• Action item:
Repeat, word for word, all the data that follows, and exclude the pictures.

• Dataset excerpts:
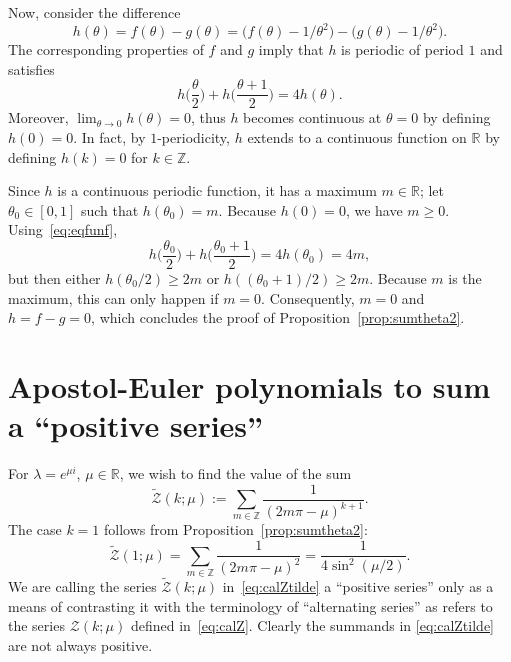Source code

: \documentclass[11pt, oneside]{article}
\newcommand{\Z}{\mathbb{Z}}
\newcommand{\R}{\mathbb{R}}
\newcommand{\calZ}{\mathcal{Z}}
\theoremstyle{plain}
\theoremstyle{definition}
\begin{document}
Now, consider the difference
\begin{equation*}
  h(\theta) = f(\theta) - g(\theta) 
  = \big(f(\theta) - 1/\theta^2\big)  - \big(g(\theta) - 1/\theta^2\big).
\end{equation*}
The corresponding properties of $f$ and $g$ imply that $h$ is periodic of period $1$
and satisfies
\begin{equation}
\label{eq:eqfunf}
  h\Big(\frac{\theta}{2}\Big) + h\Big(\frac{\theta+1}{2}\Big)
  = 4h(\theta).
\end{equation}
Moreover, $\lim_{\theta\to0} h(\theta) = 0$, thus $h$ becomes continuous at $\theta=0$ by defining $h(0)=0$. In fact, by $1$-periodicity, $h$ extends to a continuous function on $\R$ by defining $h(k)=0$ for $k\in\Z$.

Since $h$ is a continuous periodic function, it has a maximum $m \in \R$; let $\theta_0 \in [0,1]$ such that $h(\theta_0) = m$. Because $h(0)=0$, we have $m \ge0$. Using~\eqref{eq:eqfunf},
\[
  h\Big(\frac{\theta_0}{2}\Big) + h\Big(\frac{\theta_0+1}{2}\Big)
  = 4h(\theta_0) = 4m,
\]
but then either $h(\theta_0/2) \ge 2m$ or $h((\theta_0+1)/2) \ge 2m$. Because $m$ is the maximum, this can only happen if $m=0$. Consequently, $m=0$ and $h = f - g =0$, which concludes the proof of Proposition~\ref{prop:sumtheta2}.

\section{Apostol-Euler polynomials to sum a ``positive series''}
\label{sec:musinalt}

For $\lambda = e^{\mu i}$, $\mu \in \R$, we wish to find the value of the sum
\begin{equation}
\label{eq:calZtilde}
  \widetilde{\calZ}(k;\mu) := \sum_{m\in\Z} \frac{1}{(2m\pi - \mu)^{k+1}}.
\end{equation}
The case $k=1$ follows from Proposition~\ref{prop:sumtheta2}:
\begin{equation}
\label{eq:summu2}
  \widetilde{\calZ}(1;\mu) = \sum_{m\in\Z} \frac{1}{(2m\pi-\mu)^2} = \frac{1}{4\sin^2(\mu/2)}.
\end{equation}
We are calling the series $\widetilde{\calZ}(k;\mu)$ in~\eqref{eq:calZtilde} a ``positive series'' only as a means of contrasting it with the terminology of ``alternating series'' as refers to the series $\calZ(k;\mu)$ defined in~\eqref{eq:calZ}. Clearly the summands in \eqref{eq:calZtilde} are not always positive.
\end{document}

• Problem solution:
Source code

: \documentclass[11pt, oneside]{article}
\newcommand{\Z}{\mathbb{Z}}
\newcommand{\R}{\mathbb{R}}
\newcommand{\calZ}{\mathcal{Z}}
\theoremstyle{plain}
\theoremstyle{definition}
\begin{document}
Now, consider the difference
\begin{equation*}
  h(\theta) = f(\theta) - g(\theta) 
  = \big(f(\theta) - 1/\theta^2\big)  - \big(g(\theta) - 1/\theta^2\big).
\end{equation*}
The corresponding properties of $f$ and $g$ imply that $h$ is periodic of period $1$
and satisfies
\begin{equation}
\label{eq:eqfunf}
  h\Big(\frac{\theta}{2}\Big) + h\Big(\frac{\theta+1}{2}\Big)
  = 4h(\theta).
\end{equation}
Moreover, $\lim_{\theta\to0} h(\theta) = 0$, thus $h$ becomes continuous at $\theta=0$ by defining $h(0)=0$. In fact, by $1$-periodicity, $h$ extends to a continuous function on $\R$ by defining $h(k)=0$ for $k\in\Z$.

Since $h$ is a continuous periodic function, it has a maximum $m \in \R$; let $\theta_0 \in [0,1]$ such that $h(\theta_0) = m$. Because $h(0)=0$, we have $m \ge0$. Using~\eqref{eq:eqfunf},
\[
  h\Big(\frac{\theta_0}{2}\Big) + h\Big(\frac{\theta_0+1}{2}\Big)
  = 4h(\theta_0) = 4m,
\]
but then either $h(\theta_0/2) \ge 2m$ or $h((\theta_0+1)/2) \ge 2m$. Because $m$ is the maximum, this can only happen if $m=0$. Consequently, $m=0$ and $h = f - g =0$, which concludes the proof of Proposition~\ref{prop:sumtheta2}.

\section{Apostol-Euler polynomials to sum a ``positive series''}
\label{sec:musinalt}

For $\lambda = e^{\mu i}$, $\mu \in \R$, we wish to find the value of the sum
\begin{equation}
\label{eq:calZtilde}
  \widetilde{\calZ}(k;\mu) := \sum_{m\in\Z} \frac{1}{(2m\pi - \mu)^{k+1}}.
\end{equation}
The case $k=1$ follows from Proposition~\ref{prop:sumtheta2}:
\begin{equation}
\label{eq:summu2}
  \widetilde{\calZ}(1;\mu) = \sum_{m\in\Z} \frac{1}{(2m\pi-\mu)^2} = \frac{1}{4\sin^2(\mu/2)}.
\end{equation}
We are calling the series $\widetilde{\calZ}(k;\mu)$ in~\eqref{eq:calZtilde} a ``positive series'' only as a means of contrasting it with the terminology of ``alternating series'' as refers to the series $\calZ(k;\mu)$ defined in~\eqref{eq:calZ}. Clearly the summands in \eqref{eq:calZtilde} are not always positive.
\end{document}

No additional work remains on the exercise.